***** DATA LISTING
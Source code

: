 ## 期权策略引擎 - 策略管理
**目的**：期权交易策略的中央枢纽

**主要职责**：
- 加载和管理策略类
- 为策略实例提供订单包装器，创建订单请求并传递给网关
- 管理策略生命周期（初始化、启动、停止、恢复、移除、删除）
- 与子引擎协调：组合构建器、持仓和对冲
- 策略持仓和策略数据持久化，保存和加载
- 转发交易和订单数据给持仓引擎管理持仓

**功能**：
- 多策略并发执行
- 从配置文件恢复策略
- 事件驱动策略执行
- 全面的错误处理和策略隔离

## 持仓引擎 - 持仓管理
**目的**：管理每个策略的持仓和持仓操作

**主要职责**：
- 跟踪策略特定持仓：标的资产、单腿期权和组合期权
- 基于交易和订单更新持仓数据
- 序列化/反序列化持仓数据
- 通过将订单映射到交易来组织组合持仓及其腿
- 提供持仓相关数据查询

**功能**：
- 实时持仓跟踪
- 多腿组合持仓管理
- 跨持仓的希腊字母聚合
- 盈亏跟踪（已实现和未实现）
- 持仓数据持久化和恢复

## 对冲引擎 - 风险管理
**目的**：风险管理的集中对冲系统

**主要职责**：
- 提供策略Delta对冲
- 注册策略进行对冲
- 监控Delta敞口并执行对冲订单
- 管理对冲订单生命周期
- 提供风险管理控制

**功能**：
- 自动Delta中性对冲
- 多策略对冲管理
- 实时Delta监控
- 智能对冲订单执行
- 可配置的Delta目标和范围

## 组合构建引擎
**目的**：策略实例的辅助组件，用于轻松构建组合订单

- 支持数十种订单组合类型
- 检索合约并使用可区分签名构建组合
**********
_INSTRUCTIONS TO FOLLOW_
The expected output is a verbatim retyping of each line from the one with "- 跨持仓的希腊字母聚合" to the end of the listing above, with both end lines kept and nothing added.

_FINAL ANSWER_
- 跨持仓的希腊字母聚合
- 盈亏跟踪（已实现和未实现）
- 持仓数据持久化和恢复

## 对冲引擎 - 风险管理
**目的**：风险管理的集中对冲系统

**主要职责**：
- 提供策略Delta对冲
- 注册策略进行对冲
- 监控Delta敞口并执行对冲订单
- 管理对冲订单生命周期
- 提供风险管理控制

**功能**：
- 自动Delta中性对冲
- 多策略对冲管理
- 实时Delta监控
- 智能对冲订单执行
- 可配置的Delta目标和范围

## 组合构建引擎
**目的**：策略实例的辅助组件，用于轻松构建组合订单

- 支持数十种订单组合类型
- 检索合约并使用可区分签名构建组合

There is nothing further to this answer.